Start of Block

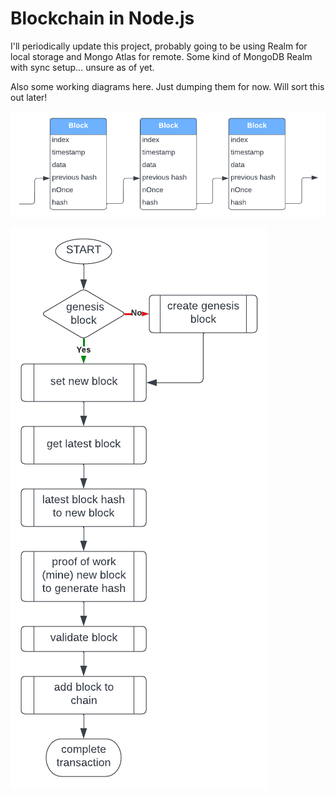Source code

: # Blockchain in Node.js

I'll periodically update this project, probably going to be using Realm for local storage and Mongo Atlas for remote. Some kind of MongoDB Realm with sync setup... unsure as of yet.

Also some working diagrams here. Just dumping them for now. Will sort this out later!

![Blocks](https://raw.githubusercontent.com/CameronGuthrie/node-blockchain/main/assets/blocks.png)

![Chain](https://raw.githubusercontent.com/CameronGuthrie/node-blockchain/main/assets/chain.png)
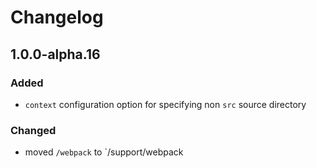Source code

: # Changelog

## 1.0.0-alpha.16

### Added
- `context` configuration option for specifying non `src` source directory

### Changed
- moved `/webpack` to `/support/webpack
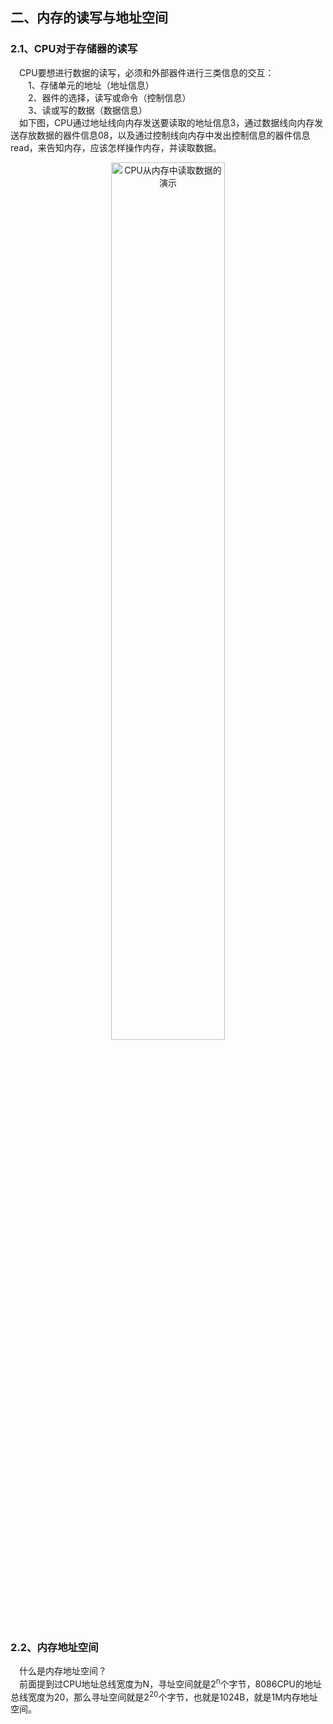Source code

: ## 二、内存的读写与地址空间  
### 2.1、CPU对于存储器的读写  
&emsp;CPU要想进行数据的读写，必须和外部器件进行三类信息的交互：  
&emsp;&emsp;1、存储单元的地址（地址信息）  
&emsp;&emsp;2、器件的选择，读写或命令（控制信息）  
&emsp;&emsp;3、读或写的数据（数据信息）   
&emsp;如下图，CPU通过地址线向内存发送要读取的地址信息3，通过数据线向内存发送存放数据的器件信息08，以及通过控制线向内存中发出控制信息的器件信息read，来告知内存，应该怎样操作内存，并读取数据。   
<div align="center">
<img src = "https://github.com/V9n0m/Assembly-language-study-notes/assets/81289456/db95ce44-dc22-407d-9039-ee93f633ebd2" alt="CPU从内存中读取数据的演示" width = 60%>
</div>  
 
### 2.2、内存地址空间  
&emsp;什么是内存地址空间？  
&emsp;前面提到过CPU地址总线宽度为N，寻址空间就是2<sup>n</sup>个字节，8086CPU的地址总线宽度为20，那么寻址空间就是2<sup>20</sup>个字节，也就是1024B，就是1M内存地址空间。
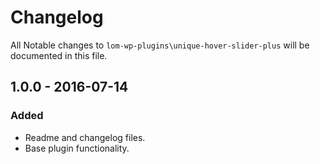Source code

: # Changelog

All Notable changes to `lom-wp-plugins\unique-hover-slider-plus` will be documented in this file.

## 1.0.0 - 2016-07-14
### Added
- Readme and changelog files.
- Base plugin functionality.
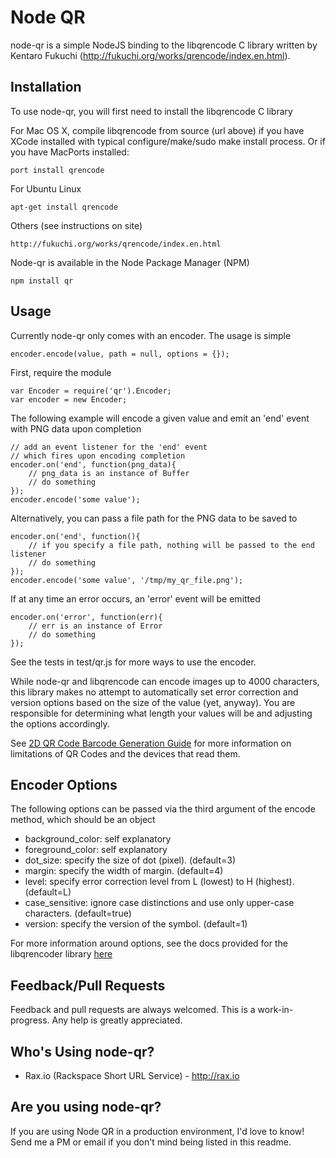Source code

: # Node QR #

node-qr is a simple NodeJS binding to the libqrencode C library written by Kentaro Fukuchi (http://fukuchi.org/works/qrencode/index.en.html).

## Installation ##

To use node-qr, you will first need to install the libqrencode C library

For Mac OS X, compile libqrencode from source (url above) if you have XCode installed with typical configure/make/sudo make install process. Or if you have MacPorts installed: 

    port install qrencode
    

For Ubuntu Linux

    apt-get install qrencode
    
Others (see instructions on site)

    http://fukuchi.org/works/qrencode/index.en.html
 
   
Node-qr is available in the Node Package Manager (NPM)

    npm install qr

## Usage ##

Currently node-qr only comes with an encoder. The usage is simple

    encoder.encode(value, path = null, options = {});

First, require the module

    var Encoder = require('qr').Encoder;
    var encoder = new Encoder;

The following example will encode a given value and emit an 'end' event with PNG data upon completion

    // add an event listener for the 'end' event
    // which fires upon encoding completion
    encoder.on('end', function(png_data){
        // png_data is an instance of Buffer
        // do something
    });
    encoder.encode('some value');
    
Alternatively, you can pass a file path for the PNG data to be saved to

    encoder.on('end', function(){
        // if you specify a file path, nothing will be passed to the end listener
        // do something
    });
    encoder.encode('some value', '/tmp/my_qr_file.png');
    
If at any time an error occurs, an 'error' event will be emitted

    encoder.on('error', function(err){
        // err is an instance of Error
        // do something
    });
    
See the tests in test/qr.js for more ways to use the encoder.

While node-qr and libqrencode can encode images up to 4000 characters, this library makes no attempt to automatically set error correction and version options based on the size of the value (yet, anyway). You are responsible for determining what length your values will be and adjusting the options accordingly.

See [2D QR Code Barcode Generation Guide](http://www.idautomation.com/barcode/qr-code.html#Data_Encoded) for more information on limitations of QR Codes and the devices that read them.
    
## Encoder Options ##

The following options can be passed via the third argument of the encode method, which should be an object

* background_color: self explanatory
* foreground_color: self explanatory
* dot_size: specify the size of dot (pixel). (default=3)
* margin: specify the width of margin. (default=4)
* level: specify error correction level from L (lowest) to H (highest). (default=L)
* case_sensitive: ignore case distinctions and use only upper-case characters. (default=true)
* version: specify the version of the symbol. (default=1)

For more information around options, see the docs provided for the libqrencoder library [here](http://fukuchi.org/works/qrencode/index.en.html "libqrencoder")

## Feedback/Pull Requests ##

Feedback and pull requests are always welcomed. This is a work-in-progress. Any help is greatly appreciated.

## Who's Using node-qr? ##

* Rax.io (Rackspace Short URL Service) - http://rax.io

## Are you using node-qr? ##

If you are using Node QR in a production environment, I'd love to know! Send me a PM or email if you don't mind being listed in this readme.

End of Block

**What is expected**:
Across all of the records above, how many lines include the string "require"? Answer with one number only.

**Final answer**:
2